Jasra, Holmes and Stephens write:

“One of the main challenges of a Bayesian analysis
using mixtures is the nonidentifiability of the components.
That is, if exchangeable priors are placed upon
the parameters of a mixture model, then the resulting
posterior distribution will be invariant to permutations
in the labelling of the parameters. As a result,
the marginal posterior distributions for the parameters
will be identical for each mixture component. Therefore,
during MCMC simulation, the sampler encounters
the symmetries of the posterior distribution and the
interpretation of the labels switches. It is then meaningless
to draw inference directly from MCMC output
using ergodic averaging. Label switching significantly
increases the effort required to produce a satisfactory
Bayesian analysis of the data, but is a prerequisite of
convergence of an MCMC sampler and therefore must
be addressed.”

Is there any way to explain this in a more simple way?

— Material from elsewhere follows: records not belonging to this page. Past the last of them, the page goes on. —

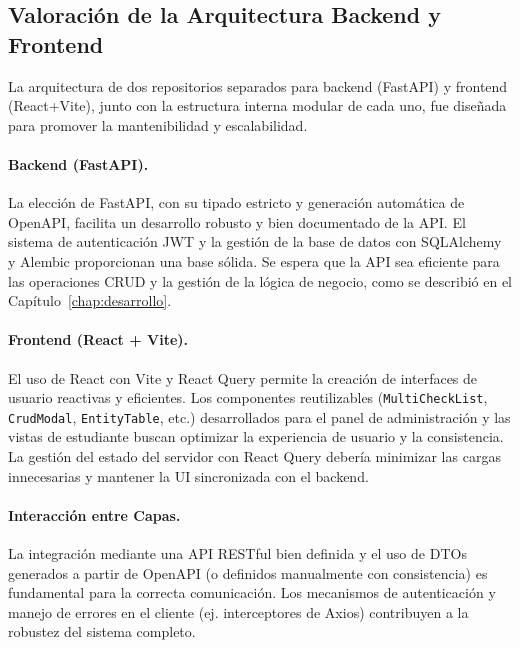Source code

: \subsection{Valoración de la Arquitectura Backend y Frontend}
\label{ssec:eval_arquitectura_be_fe}

La arquitectura de dos repositorios separados para backend (FastAPI) y frontend (React+Vite), junto con la estructura interna modular de cada uno, fue diseñada para promover la mantenibilidad y escalabilidad.

\paragraph{Backend (FastAPI).}
La elección de FastAPI, con su tipado estricto y generación automática de OpenAPI, facilita un desarrollo robusto y bien documentado de la API. El sistema de autenticación JWT y la gestión de la base de datos con SQLAlchemy y Alembic proporcionan una base sólida. Se espera que la API sea eficiente para las operaciones CRUD y la gestión de la lógica de negocio, como se describió en el Capítulo~\ref{chap:desarrollo}.

\paragraph{Frontend (React + Vite).}
El uso de React con Vite y React Query permite la creación de interfaces de usuario reactivas y eficientes. Los componentes reutilizables (\texttt{MultiCheckList}, \texttt{CrudModal}, \texttt{EntityTable}, etc.) desarrollados para el panel de administración y las vistas de estudiante buscan optimizar la experiencia de usuario y la consistencia. La gestión del estado del servidor con React Query debería minimizar las cargas innecesarias y mantener la UI sincronizada con el backend.

\paragraph{Interacción entre Capas.}
La integración mediante una API RESTful bien definida y el uso de DTOs generados a partir de OpenAPI (o definidos manualmente con consistencia) es fundamental para la correcta comunicación. Los mecanismos de autenticación y manejo de errores en el cliente (ej. interceptores de Axios) contribuyen a la robustez del sistema completo.

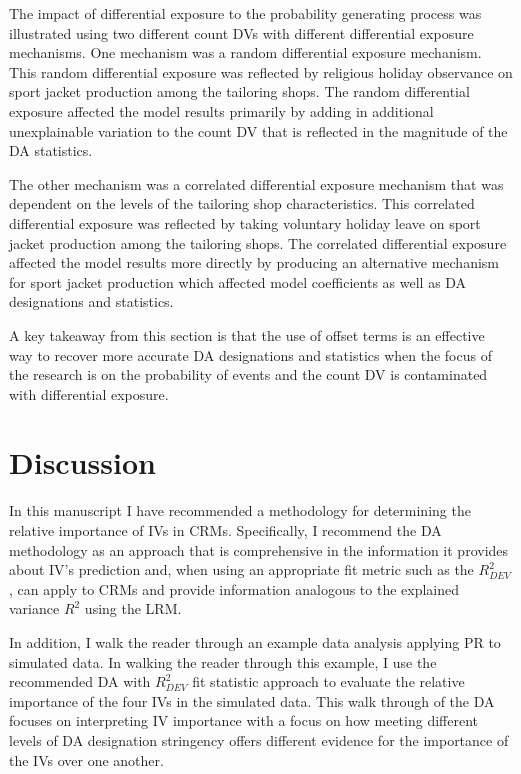 \documentclass[ShortAfour,times,sageapa]{sagej}
\begin{document}
	The impact of differential exposure to the probability generating process was illustrated using two different count DVs with different differential exposure mechanisms.
	One mechanism was a random differential exposure mechanism.
	This random differential exposure was reflected by religious holiday observance on sport jacket production among the tailoring shops.
	The random differential exposure affected the model results primarily by adding in additional unexplainable variation to the count DV that is reflected in the magnitude of the DA statistics.
	
	The other mechanism was a correlated differential exposure mechanism that was dependent on the levels of the tailoring shop characteristics.
	This correlated differential exposure was reflected by taking voluntary holiday leave on sport jacket production among the tailoring shops.
	The correlated differential exposure affected the model results more directly by producing an alternative mechanism for sport jacket production which affected model coefficients as well as DA designations and statistics.
	
	A key takeaway from this section is that the use of offset terms is an effective way to recover more accurate DA designations and statistics when the focus of the research is on the probability of events and the count DV is contaminated with differential exposure.

	
\section{Discussion}

	In this manuscript I have recommended a methodology for determining the relative importance of IVs in CRMs.
	Specifically, I recommend the DA methodology as an approach that is comprehensive in the information it provides about IV's prediction and, when using an appropriate fit metric such as the $R^2_{DEV}$, can apply to CRMs and provide information analogous to the explained variance $R^2$ using the LRM.
	
	In addition, I walk the reader through an example data analysis applying PR to simulated data. 
	In walking the reader through this example, I use the recommended DA with $R^2_{DEV}$ fit statistic approach to evaluate the relative importance of the four IVs in the simulated data.
	This walk through of the DA focuses on interpreting IV importance with a focus on how meeting different levels of DA designation stringency offers different evidence for the importance of the IVs over one another.
	
\end{document}
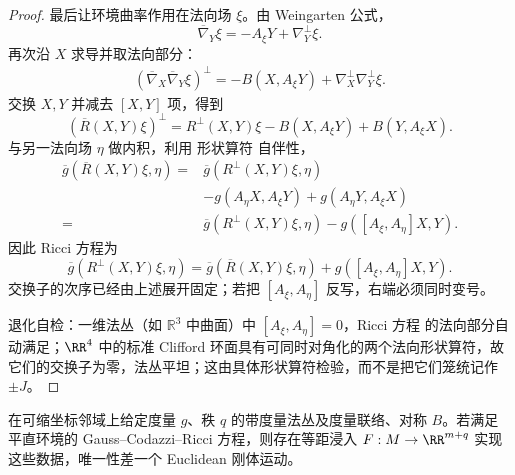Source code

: \begin{proof}
最后让环境曲率作用在法向场 $\xi$。由 Weingarten 公式，
\[
\overline\nabla_Y\xi
=-A_\xi Y+\nabla_Y^\perp\xi.
\]
再次沿 $X$ 求导并取法向部分：
\[
\begin{aligned}
(\overline\nabla_X\overline\nabla_Y\xi)^\perp
=-B(X,A_\xi Y)
+\nabla_X^\perp\nabla_Y^\perp\xi.
\end{aligned}
\]
交换 $X,Y$ 并减去 $[X,Y]$ 项，得到
\[
(\overline R(X,Y)\xi)^\perp
=R^\perp(X,Y)\xi
-B(X,A_\xi Y)+B(Y,A_\xi X).
\]
与另一法向场 $\eta$ 做内积，利用 形状算符 自伴性，
\[
\begin{aligned}
\overline g(\overline R(X,Y)\xi,\eta)
={}&\overline g(R^\perp(X,Y)\xi,\eta)\\
&-g(A_\eta X,A_\xi Y)
+g(A_\eta Y,A_\xi X)\\
={}&\overline g(R^\perp(X,Y)\xi,\eta)
-g([A_\xi,A_\eta]X,Y).
\end{aligned}
\]
因此 Ricci 方程为
\begin{equation}\label{eq:math-dg-ricci-general}
\boxed{
\overline g(R^\perp(X,Y)\xi,\eta)
=\overline g(\overline R(X,Y)\xi,\eta)
+g([A_\xi,A_\eta]X,Y).}
\end{equation}
交换子的次序已经由上述展开固定；若把 $[A_\xi,A_\eta]$ 反写，右端必须同时变号。

退化自检：一维法丛（如 $\mathbb R^3$ 中曲面）中 $[A_\xi,A_\eta]=0$，Ricci 方程 的法向部分自动满足；$\RR^4$ 中的标准 Clifford 环面具有可同时对角化的两个法向形状算符，故它们的交换子为零，法丛平坦；这由具体形状算符检验，而不是把它们笼统记作 $\pm J$。
\end{proof}

\begin{theorem}
在可缩坐标邻域上给定度量 $g$、秩 $q$ 的带度量法丛及度量联络、对称 $B$。若满足平直环境的 Gauss--Codazzi--Ricci 方程，则存在等距浸入 $F:M\to\RR^{m+q}$ 实现这些数据，唯一性差一个 Euclidean 刚体运动。
\end{theorem}

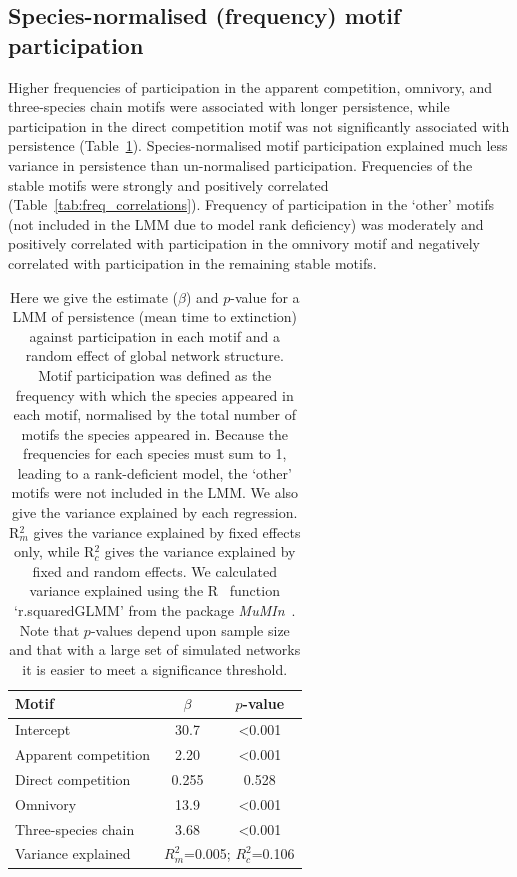 \documentclass[12pt]{article}
\begin{document}
\begin{spacing}{2.0}
	\subsection*{Species-normalised (frequency) motif participation}

		Higher frequencies of participation in the apparent competition, omnivory, and three-species chain motifs were associated with longer persistence, while participation in the direct competition motif was not significantly associated with persistence (Table~\ref{tab:persistence_freq}).
		Species-normalised motif participation explained much less variance in persistence than un-normalised participation.
		Frequencies of the stable motifs were strongly and positively correlated (Table~\ref{tab:freq_correlations}).
		Frequency of participation in the `other' motifs (not included in the LMM due to model rank deficiency) was moderately and positively correlated with participation in the omnivory motif and negatively correlated with participation in the remaining stable motifs.


		\begin{table}[hb!]
    		\caption{Here we give the estimate ($\beta$) and $p$-value for a LMM of persistence (mean time to extinction) against participation in each motif and a random effect of global network structure. Motif participation was defined as the frequency with which the species appeared in each motif, normalised by the total number of motifs the species appeared in. Because the frequencies for each species must sum to 1, leading to a rank-deficient model, the `other' motifs were not included in the LMM. We also give the variance explained by each regression. R$^{2}_{m}$ gives the variance explained by fixed effects only, while R$^{2}_{c}$ gives the variance explained by fixed and random effects. We calculated variance explained using the R~\citep{R} function `r.squaredGLMM' from the package \emph{MuMIn}~\citep{MuMIn}. Note that $p$-values depend upon sample size and that with a large set of simulated networks it is easier to meet a significance threshold.}
    		\label{tab:persistence_freq}
    		\begin{tabular}{l | c c}
    		 Motif & $\beta$ & $p$-value \\  
    		 \hline
    		 Intercept & 30.7 & \textless0.001 \\
    		 \hline
    		 Apparent competition & 2.20 & \textless0.001 \\
    		 Direct competition & 0.255 & 0.528 \\
    		 Omnivory & 13.9 & \textless0.001 \\
    		 Three-species chain & 3.68 & \textless0.001 \\
    		 \hline
    		 Variance explained & \multicolumn{2}{c}{$R^{2}_m$=0.005; $R^{2}_c$=0.106} \\
    		 \hline
    		 \end{tabular}
    		 \end{table}



\end{spacing}
\end{document}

Any help would be appreciated!


Note that even once the label switching has been removed, exchangeable mixture models still exhibit more subtle non-identifiabilties that make them very hard to fit.


If you have a mixture of two components

p(y | mu, sigma, lambda)
  = lambda * normal(y | mu[1], sigma[1]) 
    + (1 - lambda) * normal(y | mu[2], sigma[2])

The model isn’t identifiable as written because the parameter values

theta1 = (mu[1], sigma[1], mu[2], sigma[2], lambda)
theta2 = (mu[2], sigma[2], mu[1], sigma[1], 1 - lambda)

produce exactly the same likelihood value. If the prior for (mu[1], sigma[1]) is the same as that for (mu[2], sigma[2]), then you still have non-identifiability. What we normally recommend is an asymmetric prior that orders mu[1] < mu[2] to identify the model. Now, only one of theta1 or theta2 above is possible. Michael Betancourt (aka @betanalpha)'s case study he links has much more detail.